Task to complete — Set down exactly, from the records below, the line with "www.ieltsnetwork.com" through the line with "http://www.englishgrammar.org/", and nothing else.

Start of Records supplied

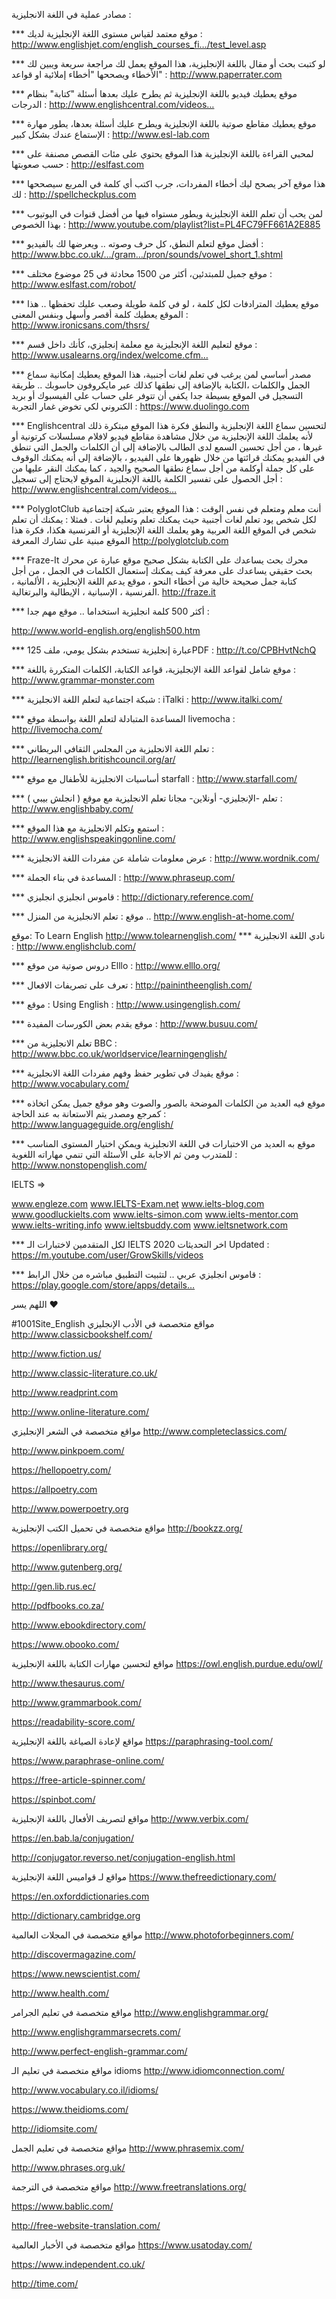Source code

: مصادر عملية في اللغة الانجليزية :

*** موقع معتمد لقياس مستوى اللغة الإنجليزية لديك :
http://www.englishjet.com/english_courses_fi…/test_level.asp

*** لو كتبت بحث أو مقال باللغة الإنجليزية، هذا الموقع يعمل لك مراجعة سريعة ويبين لك الأخطاء ويصححها "أخطاء إملائية او قواعد" :
http://www.paperrater.com

*** موقع يعطيك فيديو باللغة الإنجليزية ثم يطرح عليك بعدها أسئلة "كتابة" بنظام الدرجات : http://www.englishcentral.com/videos…

*** موقع يعطيك مقاطع صوتية باللغة الإنجليزية ويطرح عليك أسئلة بعدها، يطور مهارة الإستماع عندك بشكل كبير :
http://www.esl-lab.com

*** لمحبي القراءة باللغة الإنجليزية هذا الموقع يحتوي على مئات القصص مصنفة على حسب صعوبتها :
http://eslfast.com

*** هذا موقع آخر يصحح ليك أخطاء المفردات، جرب اكتب أي كلمة في المربع سيصححها لك :
http://spellcheckplus.com

*** لمن يحب أن تعلم اللغة الإنجليزية ويطور مستواه فيها من أفضل قنوات في اليوتيوب بهذا الخصوص :
http://www.youtube.com/playlist?list=PL4FC79FF661A2E885

*** أفضل موقع لتعلم النطق، كل حرف وصوته .. ويعرضها لك بالفيديو :
http://www.bbc.co.uk/…/gram…/pron/sounds/vowel_short_1.shtml

*** موقع جميل للمبتدئين، أكثر من 1500 محادثة في 25 موضوع مختلف :
http://www.eslfast.com/robot/

*** موقع يعطيك المترادفات لكل كلمة ، لو في كلمة طويلة وصعب عليك تحفظها .. هذا الموقع يعطيك كلمة أقصر وأسهل وبنفس المعنى :
http://www.ironicsans.com/thsrs/

*** موقع لتعليم اللغة الإنجليزية مع معلمة إنجليزي، كأنك داخل قسم :
http://www.usalearns.org/index/welcome.cfm…

*** مصدر أساسي لمن يرغب في تعلم لغات أجنبية، هذا الموقع يعطيك إمكانية سماع الجمل والكلمات ،الكتابة بالإضافة إلى نطقها كذلك عبر مايكروفون حاسوبك .. طريقة التسجيل في الموقع بسيطة جدا يكفي أن تتوفر على حساب على الفيسبوك أو بريد الكتروني لكي تخوض غمار التجربة :
https://www.duolingo.com

*** Englishcentral
لتحسين سماع اللغة الإنجليزية والنطق
فكرة هذا الموقع مبتكرة ذلك لأنه يعلمك اللغة الإنجليزية من خلال مشاهدة مقاطع فيديو لافلام مسلسلات كرتونية أو غيرها ، من أجل تحسين السمع لدى الطالب بالإضافة إلى أن الكلمات والجمل التي تنطق في الفيديو يمكنك قرائتها من خلال ظهورها على الفيديو ، بالإضافة إلى أنه يمكنك الوقوف على كل جملة أوكلمة من أجل سماع نطقها الصحيح والجيد ، كما يمكنك النقر عليها من أجل الحصول على تفسير الكلمة باللغة الإنجليزية الموقع لايحتاج إلى تسجيل :
http://www.englishcentral.com/videos…

*** PolyglotClub
أنت معلم ومتعلم في نفس الوقت :
هذا الموقع يعتبر شبكة إجتماعية لكل شخص يود تعلم لغات أجنبية حيث يمكنك تعلم وتعليم لغات . فمثلا : يمكنك أن تعلم شخص في الموقع اللغة العربية وهو يعلمك اللغة الإنجليزية أو الفرنسية هكذا، فكرة هذا الموقع مبنية على تشارك المعرفة
http://polyglotclub.com

*** Fraze-It
محرك بحث يساعدك على الكتابة بشكل صحيح
موقع عبارة عن محرك بحث حقيقي يساعدك على معرفة كيف يمكنك إستعمال الكلمات في الجمل ، من أجل كتابة جمل صحيحة خالية من أخطاء النحو ، موقع يدعم اللغة الإنجليزية ، الألمانية ، الفرنسية ، الإسبانية ، الإيطالية والبرتغالية.
http://fraze.it

*** أكثر 500 كلمة انجليزية استخداما .. موقع مهم جدا :

http://www.world-english.org/english500.htm

*** 125 عبارة إنجليزية تستخدم بشكل يومي، ملفPDF :
http://t.co/CPBHvtNchQ

*** موقع شامل لقواعد اللغة الإنجليزية، قواعد الكتابة، الكلمات المتكررة باللغة :
http://www.grammar-monster.com

*** شبكة اجتماعية لتعلم اللغة الانجليزية : iTalki :
http://www.italki.com/

*** المساعدة المتبادلة لتعلم اللغة بواسطة موقع livemocha :
http://livemocha.com/

*** تعلم اللغة الانجليزية من المجلس الثقافي البريطاني :
http://learnenglish.britishcouncil.org/ar/

*** أساسيات الانجليزية للأطفال مع موقع starfall :
http://www.starfall.com/

*** تعلم -الإنجليزي- أونلاين- مجانا
تعلم الانجليزية مع موقع ( انجلش بيبي ) :
http://www.englishbaby.com/

*** استمع وتكلم الانجليزية مع هذا الموقع :
http://www.englishspeakingonline.com/

*** عرض معلومات شاملة عن مفردات اللغة الانجليزية :
http://www.wordnik.com/

*** المساعدة في بناء الجملة :
http://www.phraseup.com/

*** قاموس انجليزي انجليزي :
http://dictionary.reference.com/

*** موقع : تعلم الانجليزية من المنزل ..
http://www.english-at-home.com/

موقع: To Learn English
http://www.tolearnenglish.com/
*** نادي اللغة الانجليزية :
http://www.englishclub.com/

*** دروس صوتية من موقع Elllo :
http://www.elllo.org/

*** تعرف على تصريفات الافعال :
http://painintheenglish.com/

*** موقع : Using English :
http://www.usingenglish.com/

*** موقع يقدم بعض الكورسات المفيدة :
http://www.busuu.com/

*** تعلم الانجليزية من BBC :
http://www.bbc.co.uk/worldservice/learningenglish/

*** موقع يفيدك في تطوير حفظ وفهم مفردات اللغة الانجليزية :
http://www.vocabulary.com/

*** موقع فيه العديد من الكلمات الموضحة بالصور والصوت وهو موقع جميل يمكن اتخاذه كمرجع ومصدر يتم الاستعانة به عند الحاجة :
http://www.languageguide.org/english/

*** موقع به العديد من الاختبارات في اللغة الانجليزية ويمكن اختيار المستوى المناسب للمتدرب ومن ثم الاجابة على الأسئلة التي تنمي مهاراته اللغوية :
http://www.nonstopenglish.com/

IELTS =>

www.engleze.com
www.IELTS-Exam.net
www.ielts-blog.com
www.goodluckielts.com
www.ielts-simon.com
www.ielts-mentor.com
www.ielts-writing.info
www.ieltsbuddy.com
www.ieltsnetwork.com

*** لكل المتقدمين لاختبارات الـ IELTS 2020 اخر التحديثات Updated :
https://m.youtube.com/user/GrowSkills/videos

*** قاموس انجليزي عربي ..
لتثبيت التطبيق مباشره من خلال الرابط :
https://play.google.com/store/apps/details…

اللهم يسر ⁦❤️⁩

#1001Site_English
مواقع متخصصة في الأدب الإنجليزي
http://www.classicbookshelf.com/

http://www.fiction.us/

http://www.classic-literature.co.uk/

http://www.readprint.com

http://www.online-literature.com/

مواقع متخصصة في الشعر الإنجليزي
http://www.completeclassics.com/

http://www.pinkpoem.com/

https://hellopoetry.com/

https://allpoetry.com

http://www.powerpoetry.org

مواقع متخصصة في تحميل الكتب الإنجليزية
http://bookzz.org/

https://openlibrary.org/

http://www.gutenberg.org/

http://gen.lib.rus.ec/

http://pdfbooks.co.za/

http://www.ebookdirectory.com/

https://www.obooko.com/

مواقع لتحسين مهارات الكتابة باللغة الإنجليزية
https://owl.english.purdue.edu/owl/

http://www.thesaurus.com/

http://www.grammarbook.com/

https://readability-score.com/

مواقع لإعادة الصياغة باللغة الإنجليزية
https://paraphrasing-tool.com/

https://www.paraphrase-online.com/

https://free-article-spinner.com/

https://spinbot.com/

 مواقع لتصريف الأفعال باللغة الإنجليزية
http://www.verbix.com/

https://en.bab.la/conjugation/

http://conjugator.reverso.net/conjugation-english.html

مواقع لـ قواميس اللغة الإنجليزية
https://www.thefreedictionary.com/

https://en.oxforddictionaries.com

http://dictionary.cambridge.org

مواقع متخصصة في المجلات العالمية
http://www.photoforbeginners.com/

http://discovermagazine.com/

https://www.newscientist.com/

http://www.health.com/

مواقع متخصصة في تعليم الجرامر
http://www.englishgrammar.org/

http://www.englishgrammarsecrets.com/

http://www.perfect-english-grammar.com/

مواقع متخصصة في تعليم الـ idioms
http://www.idiomconnection.com/

http://www.vocabulary.co.il/idioms/

https://www.theidioms.com/

http://idiomsite.com/

مواقع متخصصة في تعليم الجمل
http://www.phrasemix.com/

http://www.phrases.org.uk/

مواقع متخصصة في الترجمة
http://www.freetranslations.org/

https://www.bablic.com/

http://free-website-translation.com/

مواقع متخصصة في الأخبار العالمية
https://www.usatoday.com/

https://www.independent.co.uk/

http://time.com/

End of Records supplied

Response to the task —
www.ieltsnetwork.com

*** لكل المتقدمين لاختبارات الـ IELTS 2020 اخر التحديثات Updated :
https://m.youtube.com/user/GrowSkills/videos

*** قاموس انجليزي عربي ..
لتثبيت التطبيق مباشره من خلال الرابط :
https://play.google.com/store/apps/details…

اللهم يسر ⁦❤️⁩

#1001Site_English
مواقع متخصصة في الأدب الإنجليزي
http://www.classicbookshelf.com/

http://www.fiction.us/

http://www.classic-literature.co.uk/

http://www.readprint.com

http://www.online-literature.com/

مواقع متخصصة في الشعر الإنجليزي
http://www.completeclassics.com/

http://www.pinkpoem.com/

https://hellopoetry.com/

https://allpoetry.com

http://www.powerpoetry.org

مواقع متخصصة في تحميل الكتب الإنجليزية
http://bookzz.org/

https://openlibrary.org/

http://www.gutenberg.org/

http://gen.lib.rus.ec/

http://pdfbooks.co.za/

http://www.ebookdirectory.com/

https://www.obooko.com/

مواقع لتحسين مهارات الكتابة باللغة الإنجليزية
https://owl.english.purdue.edu/owl/

http://www.thesaurus.com/

http://www.grammarbook.com/

https://readability-score.com/

مواقع لإعادة الصياغة باللغة الإنجليزية
https://paraphrasing-tool.com/

https://www.paraphrase-online.com/

https://free-article-spinner.com/

https://spinbot.com/

 مواقع لتصريف الأفعال باللغة الإنجليزية
http://www.verbix.com/

https://en.bab.la/conjugation/

http://conjugator.reverso.net/conjugation-english.html

مواقع لـ قواميس اللغة الإنجليزية
https://www.thefreedictionary.com/

https://en.oxforddictionaries.com

http://dictionary.cambridge.org

مواقع متخصصة في المجلات العالمية
http://www.photoforbeginners.com/

http://discovermagazine.com/

https://www.newscientist.com/

http://www.health.com/

مواقع متخصصة في تعليم الجرامر
http://www.englishgrammar.org/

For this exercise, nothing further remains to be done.